To the Editor: Your pension columnist Joel Frank is expert on the rules and regulations of IRA/pension fund investing. I am compelled, however, as I did in my Letter to the Editor of July 18, 2016, to criticize his recommendation in his Aug. 9 column, to surrender a 7 percent or 8 ¼ percent tax-deferred guaranteed investment.
He does so “because the 7 or 8.25 percent return is not yours. It must be shared by the tax collectors at an unknowable income-tax rate you have agreed to pay, years if not decades from now.”
Denigrating tax-deferred investments per se is not the norm.
Also, no conceivable future tax rate could reduce the after-tax return on a 7%—8 ¼% guaranteed tax deferred (i.e. including compounded interest on dollars not yet paid in taxes) to that of the much lower returns now available elsewhere on comparable investments, of which there are none, even if not taxed.
Ten-year United States treasury bonds, for example, now yield about 1½ percent and require a 10-year maturity commitment or possible capital loss should interest rates rise.
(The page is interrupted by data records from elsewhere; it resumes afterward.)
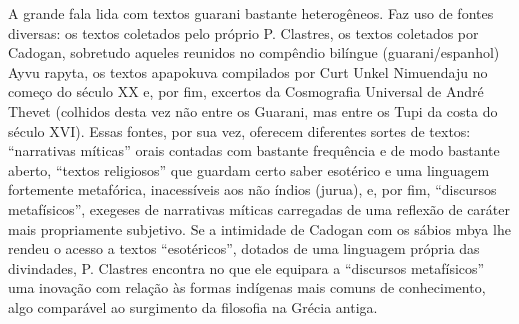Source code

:\documentclass{article}
\begin{document}
A grande fala lida com textos guarani bastante heterog\^eneos. Faz uso
de fontes diversas: os textos coletados pelo pr\'oprio P. Clastres, os
textos coletados por Cadogan, sobretudo aqueles reunidos no comp\^endio
bil\'ingue (guarani/espanhol) Ayvu rapyta, os textos apapokuva
compilados por Curt Unkel Nimuendaju no come\c{c}o do s\'eculo XX e,
por fim, excertos da Cosmografia Universal de Andr\'e Thevet (colhidos
desta vez n\~ao entre os Guarani, mas entre os Tupi da costa do
s\'eculo XVI). Essas fontes, por sua vez, oferecem diferentes sortes de
textos: {\textquotedblleft}narrativas m\'iticas{\textquotedblright}
orais contadas com bastante frequ\^encia e de modo bastante aberto,
{\textquotedblleft}textos religiosos{\textquotedblright} que guardam
certo saber esot\'erico e uma linguagem fortemente metaf\'orica,
inacess\'iveis aos n\~ao \'indios (jurua), e, por fim,
{\textquotedblleft}discursos metaf\'isicos{\textquotedblright},
exegeses de narrativas m\'iticas carregadas de uma reflex\~ao de
car\'ater mais propriamente subjetivo. Se a intimidade de Cadogan com
os s\'abios mbya lhe rendeu o acesso a textos
{\textquotedblleft}esot\'ericos{\textquotedblright}, dotados de uma
linguagem pr\'opria das divindades, P. Clastres encontra no que ele
equipara a {\textquotedblleft}discursos
metaf\'isicos{\textquotedblright} uma inova\c{c}\~ao com rela\c{c}\~ao
\`as formas ind\'igenas mais comuns de conhecimento, algo compar\'avel
ao surgimento da filosofia na Gr\'ecia antiga.
\end{document}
Many stock-market gurus do not even forecast the risky stock market, or a managed diversified stock portfolio, to produce 7%- 8 ¼% returns from current levels.
I say there are no comparable investments, because the holder of the 7%—8 ¼% guaranteed tax-deferred investment has the option, at her sole discretion, to change its maturity date at any time to any time, from as long as she wants to immediate, without incurring any maturity or market risk.
How good is that? Well, I know a veteran IRA/pension fund adviser who said it was “scandalous” because it was unfair to others who did not negotiate such a great pension-fund investment option. I commend and thank those union negotiators.